> _Problem_:
What you write must match, character for character, the lines from the one with "- VIA support" down to the one with "Saved model files" in the listing below, minus its pictures.

> _Data to examine_:

+++

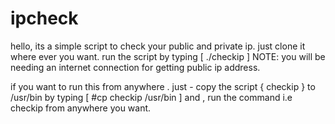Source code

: # ipcheck
hello, its a simple script to check your public and private ip.
just clone it where ever you want.
run the script by typing [ ./checkip ]
NOTE: you will be needing an internet connection for getting public ip address.




if you want to run this from anywhere . just -
copy the script { checkip } to /usr/bin by typing [ #cp checkip /usr/bin ]
and , run the command i.e checkip from anywhere you want.
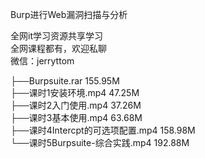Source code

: Burp进行Web漏洞扫描与分析

全网it学习资源共享学习<br>全网课程都有，欢迎私聊<br>微信：jerryttom<br>

├──Burpsuite.rar 155.95M<br> ├──课时1安装环境.mp4 47.25M<br> ├──课时2入门使用.mp4 37.26M<br> ├──课时3基本使用.mp4 63.68M<br> ├──课时4Intercpt的可选项配置.mp4 158.98M<br> └──课时5Burpsuite-综合实践.mp4 192.88M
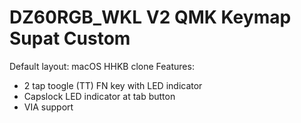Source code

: # DZ60RGB_WKL V2 QMK Keymap Supat Custom

Default layout: macOS HHKB clone
Features:

- 2 tap toogle (TT) FN key with LED indicator
- Capslock LED indicator at tab button
- VIA support
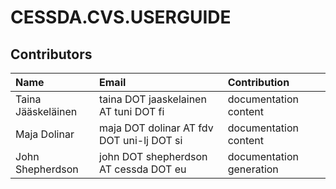 # CESSDA.CVS.USERGUIDE

## Contributors

Name                 | Email                                             | Contribution
:---                 | :---                                              | :---
Taina Jääskeläinen   | taina DOT jaaskelainen AT tuni DOT fi             | documentation content
Maja Dolinar         | maja DOT dolinar AT fdv DOT uni-lj DOT si         | documentation content
John Shepherdson     | john DOT shepherdson AT cessda DOT eu             | documentation generation
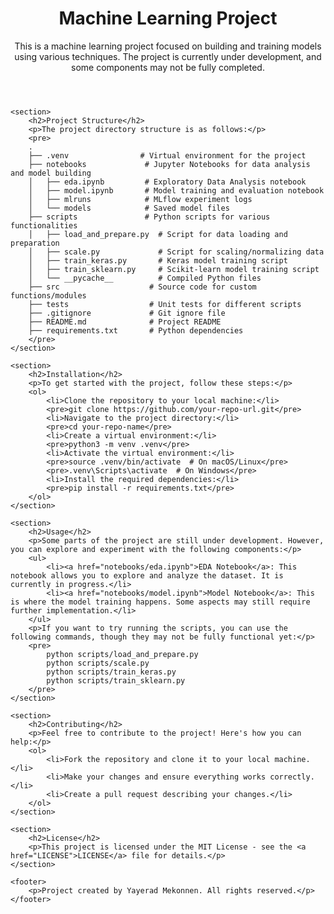 <body>
    <header>
        <h1>Machine Learning Project</h1>
        <p>This is a machine learning project focused on building and training models using various techniques. The project is currently under development, and some components may not be fully completed.</p>
    </header>

    <section>
        <h2>Project Structure</h2>
        <p>The project directory structure is as follows:</p>
        <pre>
        .
        ├── .venv                # Virtual environment for the project
        ├── notebooks             # Jupyter Notebooks for data analysis and model building
        │   ├── eda.ipynb         # Exploratory Data Analysis notebook
        │   ├── model.ipynb       # Model training and evaluation notebook
        │   ├── mlruns            # MLflow experiment logs
        │   └── models            # Saved model files
        ├── scripts               # Python scripts for various functionalities
        │   ├── load_and_prepare.py  # Script for data loading and preparation
        │   ├── scale.py             # Script for scaling/normalizing data
        │   ├── train_keras.py       # Keras model training script
        │   ├── train_sklearn.py     # Scikit-learn model training script
        │   └── __pycache__          # Compiled Python files
        ├── src                    # Source code for custom functions/modules
        ├── tests                  # Unit tests for different scripts
        ├── .gitignore             # Git ignore file
        ├── README.md              # Project README
        ├── requirements.txt       # Python dependencies
        </pre>
    </section>

    <section>
        <h2>Installation</h2>
        <p>To get started with the project, follow these steps:</p>
        <ol>
            <li>Clone the repository to your local machine:</li>
            <pre>git clone https://github.com/your-repo-url.git</pre>
            <li>Navigate to the project directory:</li>
            <pre>cd your-repo-name</pre>
            <li>Create a virtual environment:</li>
            <pre>python3 -m venv .venv</pre>
            <li>Activate the virtual environment:</li>
            <pre>source .venv/bin/activate  # On macOS/Linux</pre>
            <pre>.venv\Scripts\activate  # On Windows</pre>
            <li>Install the required dependencies:</li>
            <pre>pip install -r requirements.txt</pre>
        </ol>
    </section>

    <section>
        <h2>Usage</h2>
        <p>Some parts of the project are still under development. However, you can explore and experiment with the following components:</p>
        <ul>
            <li><a href="notebooks/eda.ipynb">EDA Notebook</a>: This notebook allows you to explore and analyze the dataset. It is currently in progress.</li>
            <li><a href="notebooks/model.ipynb">Model Notebook</a>: This is where the model training happens. Some aspects may still require further implementation.</li>
        </ul>
        <p>If you want to try running the scripts, you can use the following commands, though they may not be fully functional yet:</p>
        <pre>
            python scripts/load_and_prepare.py
            python scripts/scale.py
            python scripts/train_keras.py
            python scripts/train_sklearn.py
        </pre>
    </section>

    <section>
        <h2>Contributing</h2>
        <p>Feel free to contribute to the project! Here's how you can help:</p>
        <ol>
            <li>Fork the repository and clone it to your local machine.</li>
            <li>Make your changes and ensure everything works correctly.</li>
            <li>Create a pull request describing your changes.</li>
        </ol>
    </section>

    <section>
        <h2>License</h2>
        <p>This project is licensed under the MIT License - see the <a href="LICENSE">LICENSE</a> file for details.</p>
    </section>

    <footer>
        <p>Project created by Yayerad Mekonnen. All rights reserved.</p>
    </footer>
</body>
</html>
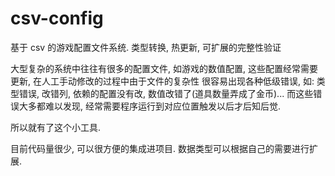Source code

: # csv-config
 基于 csv 的游戏配置文件系统.  类型转换, 热更新, 可扩展的完整性验证

大型复杂的系统中往往有很多的配置文件, 如游戏的数值配置, 这些配置经常需要更新, 在人工手动修改的过程中由于文件的复杂性
很容易出现各种低级错误, 如: 类型错误, 改错列, 依赖的配置没有改, 数值改错了(道具数量弄成了金币)...
而这些错误大多都难以发现, 经常需要程序运行到对应位置触发以后才后知后觉.

所以就有了这个小工具.

目前代码量很少, 可以很方便的集成进项目.
数据类型可以根据自己的需要进行扩展.
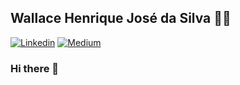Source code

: ## Wallace Henrique José da Silva 👨‍💻

[![Linkedin](https://img.shields.io/badge/linkedin-%230077B5.svg?&style=for-the-badge&logo=linkedin&logoColor=white)](https://www.linkedin.com/in/wallace-silva/)
[![Medium](https://img.shields.io/badge/medium-%2312100E.svg?&style=for-the-badge&logo=medium&logoColor=white)](https://medium.com/@wallacehsilva)


### Hi there 👋

<!--
**wallacehenriquesilva/wallacehenriquesilva** is a ✨ _special_ ✨ repository because its `README.md` (this file) appears on your GitHub profile.

Here are some ideas to get you started:

- 🔭 I’m currently working on ...
- 🌱 I’m currently learning ...
- 👯 I’m looking to collaborate on ...
- 🤔 I’m looking for help with ...
- 💬 Ask me about ...
- 📫 How to reach me: ...
- 😄 Pronouns: ...
- ⚡ Fun fact: ...
-->
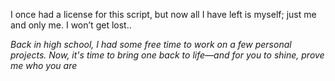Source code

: I once had a license for this script, but now all I have left is myself; just me and only me. I won’t get lost..

*Back in high school, I had some free time to work on a few personal projects. Now, it's time to bring one back to life—and for you to shine, prove me who you are*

+++

> _Answer space_:
- VIA support
 # CESSDA.CVS.USERGUIDE

## Contributors

Name                 | Email                                             | Contribution
:---                 | :---                                              | :---
Taina Jääskeläinen   | taina DOT jaaskelainen AT tuni DOT fi             | documentation content
Maja Dolinar         | maja DOT dolinar AT fdv DOT uni-lj DOT si         | documentation content
John Shepherdson     | john DOT shepherdson AT cessda DOT eu             | documentation generation
 <body>
    <header>
        <h1>Machine Learning Project</h1>
        <p>This is a machine learning project focused on building and training models using various techniques. The project is currently under development, and some components may not be fully completed.</p>
    </header>

    <section>
        <h2>Project Structure</h2>
        <p>The project directory structure is as follows:</p>
        <pre>
        .
        ├── .venv                # Virtual environment for the project
        ├── notebooks             # Jupyter Notebooks for data analysis and model building
        │   ├── eda.ipynb         # Exploratory Data Analysis notebook
        │   ├── model.ipynb       # Model training and evaluation notebook
        │   ├── mlruns            # MLflow experiment logs
        │   └── models            # Saved model files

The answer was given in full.